The girl I knew in high school did not have to “assiduously avoid” a quotation by Richard Nixon to use something similar written by someone else.

I don’t think the bible is the only place where insights about humanity taking care of one another and living just lives can be found is the bible and I find myself sort of resenting the implication that I am “preaching the gospel” when I’m talking about love, service and justice.

The Mormons I know seem to have great respect for love, service and justice, yet I suspect that most UUs, UU bloggers included, would take it rather badly to hear that they were “preaching the book of Mormon” because they were expressing the same ideas.

CC

13 comments:

Anonymous said...

Oddly enough, CC, you are in agreement with C.S. Lewis on this one. He thought that identifying morally examplary behavoir with "being Christian" was insulting to both Christians and non-Christians alike.

Anonymous said...

Oddly enough, CC, you are in agreement with C.S. Lewis on this one. He thought that identifying morally examplary behavoir with "being Christian" was insulting to both Christians and non-Christians alike.

fausto said...

Ah, but CC, you're still reading the Bible the way you were taught to in Presbyterian Sunday School, as if it were God's perfect revelation of divine nature and divine will, internally consistent and eternally unchanging.

It isn't; it's in fact quite the opposite. It's a record of the changing human perception of God, further constrained and filtered through the experience of one particular people and their particular cultural tradition, which is why you feel drawn to reject it.

Nevertheless, your own, seemingly different, personal perception is fully consistent with the continuous evolution and shifting in perceptions recorded in the pages of the Bible. The God perceived in the Psalms, Prophets, and Gospels is a very different perception from the God perceived in the Torah, Chronicles and Kings. Moreover, the human attempt to perceive and understand God in all the various books of the Bible is also the same striving found in the Upanishads, the Qur'an, and (yes) even the Book of Mormon.
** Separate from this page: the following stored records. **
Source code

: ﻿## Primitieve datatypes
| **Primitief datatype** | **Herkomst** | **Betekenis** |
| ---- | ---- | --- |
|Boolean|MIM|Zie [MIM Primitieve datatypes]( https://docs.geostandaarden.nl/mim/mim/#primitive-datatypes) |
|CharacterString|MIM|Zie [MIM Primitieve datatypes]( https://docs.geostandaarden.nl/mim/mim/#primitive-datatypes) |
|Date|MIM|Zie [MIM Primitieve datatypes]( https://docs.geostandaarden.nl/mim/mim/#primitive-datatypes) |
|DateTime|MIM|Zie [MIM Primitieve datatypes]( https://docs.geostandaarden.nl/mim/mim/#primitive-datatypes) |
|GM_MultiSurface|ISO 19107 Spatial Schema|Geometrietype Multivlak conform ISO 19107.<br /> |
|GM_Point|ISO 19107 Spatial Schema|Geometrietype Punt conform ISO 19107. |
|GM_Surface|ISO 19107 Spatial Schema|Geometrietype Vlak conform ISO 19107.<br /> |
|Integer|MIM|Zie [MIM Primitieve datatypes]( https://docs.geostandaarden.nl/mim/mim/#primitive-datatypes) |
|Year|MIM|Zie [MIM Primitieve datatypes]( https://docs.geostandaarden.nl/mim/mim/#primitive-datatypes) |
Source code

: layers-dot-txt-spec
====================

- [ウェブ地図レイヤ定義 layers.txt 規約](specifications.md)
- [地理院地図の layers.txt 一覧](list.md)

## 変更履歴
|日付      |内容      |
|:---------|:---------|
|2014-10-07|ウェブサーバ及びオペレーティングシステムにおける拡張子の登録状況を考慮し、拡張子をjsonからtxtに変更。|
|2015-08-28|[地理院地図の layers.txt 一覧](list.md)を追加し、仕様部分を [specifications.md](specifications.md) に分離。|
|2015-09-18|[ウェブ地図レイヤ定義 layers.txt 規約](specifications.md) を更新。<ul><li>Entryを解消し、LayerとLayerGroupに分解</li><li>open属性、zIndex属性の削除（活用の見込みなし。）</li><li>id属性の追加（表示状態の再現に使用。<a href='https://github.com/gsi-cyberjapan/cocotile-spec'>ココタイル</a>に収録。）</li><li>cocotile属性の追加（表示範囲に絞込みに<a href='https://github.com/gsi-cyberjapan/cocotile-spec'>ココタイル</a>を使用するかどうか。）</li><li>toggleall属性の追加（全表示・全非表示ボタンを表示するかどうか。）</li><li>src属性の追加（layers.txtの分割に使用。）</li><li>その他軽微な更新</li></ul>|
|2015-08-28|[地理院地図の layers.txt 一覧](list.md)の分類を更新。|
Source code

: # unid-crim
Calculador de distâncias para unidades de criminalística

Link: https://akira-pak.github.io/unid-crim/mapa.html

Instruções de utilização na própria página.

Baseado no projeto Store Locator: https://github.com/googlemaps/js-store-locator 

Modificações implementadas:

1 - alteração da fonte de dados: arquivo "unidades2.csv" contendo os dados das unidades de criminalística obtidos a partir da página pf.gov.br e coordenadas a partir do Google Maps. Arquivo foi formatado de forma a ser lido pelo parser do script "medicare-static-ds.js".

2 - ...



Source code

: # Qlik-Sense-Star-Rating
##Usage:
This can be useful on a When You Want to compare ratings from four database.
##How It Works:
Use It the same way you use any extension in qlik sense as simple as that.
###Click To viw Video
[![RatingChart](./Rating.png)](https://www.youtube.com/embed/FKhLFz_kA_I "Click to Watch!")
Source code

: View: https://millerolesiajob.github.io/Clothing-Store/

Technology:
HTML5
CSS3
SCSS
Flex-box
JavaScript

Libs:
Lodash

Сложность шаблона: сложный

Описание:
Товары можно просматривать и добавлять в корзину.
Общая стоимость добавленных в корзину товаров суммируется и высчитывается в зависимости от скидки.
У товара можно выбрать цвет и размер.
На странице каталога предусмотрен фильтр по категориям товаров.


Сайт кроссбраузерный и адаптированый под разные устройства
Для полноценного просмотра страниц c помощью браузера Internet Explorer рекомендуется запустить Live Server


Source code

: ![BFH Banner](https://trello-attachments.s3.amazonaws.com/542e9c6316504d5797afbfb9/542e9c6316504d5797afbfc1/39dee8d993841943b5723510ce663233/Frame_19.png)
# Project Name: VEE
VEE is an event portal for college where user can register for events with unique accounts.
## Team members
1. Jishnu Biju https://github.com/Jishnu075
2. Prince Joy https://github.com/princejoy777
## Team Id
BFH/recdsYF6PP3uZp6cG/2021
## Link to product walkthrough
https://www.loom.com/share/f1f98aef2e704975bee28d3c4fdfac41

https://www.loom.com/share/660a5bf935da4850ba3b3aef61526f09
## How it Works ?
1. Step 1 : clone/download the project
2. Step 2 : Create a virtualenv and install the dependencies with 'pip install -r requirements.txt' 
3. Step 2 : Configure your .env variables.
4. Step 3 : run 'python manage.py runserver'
I can't speak for other UUs, but if a Mormon heard me and told me I was "preaching the book of Mormon", or if a Taoist told me I was following the Way, or if an imam told me I was an unwitting Muslim, I would take that as evidence that I was on the right path. Those observers would have recognized something in me that was consistent with the most reliable truths for living as they understood them.

The Bible is not itself the Source. It is only a flawed human witness to the Source, and only one among many. But among many others, it is the one that uniquely and comprehensively informs our Western culture, and the one that is still commonly accepted as reliable by a broad cross-section of our own society. Ultimately, It's All One Thing, and nothing can contain all of it. But we may still profit by using the tools our culture and traditions have handed us.

In our society, the Bible's authority rests not on its supposed divine provenance but on its common human acceptance. Let me say that again: it derives its authority from a consensus of human affirmation, not from any innately divine quality. When you appeal to Biblical authority, you are not invoking a divine proof, but rather a shared human basis of acceptance. It may have been silly of your friend to quote Nixon if the same idea might be found in a more widely admired authority such as Shakespeare. By exactly the same token, though, it is silly to argue for the validity of moral, ethical and spiritual insights by citing (say) Marianne Williamson or The Urantia Book or what-have-you if the same idea is found in the Bible.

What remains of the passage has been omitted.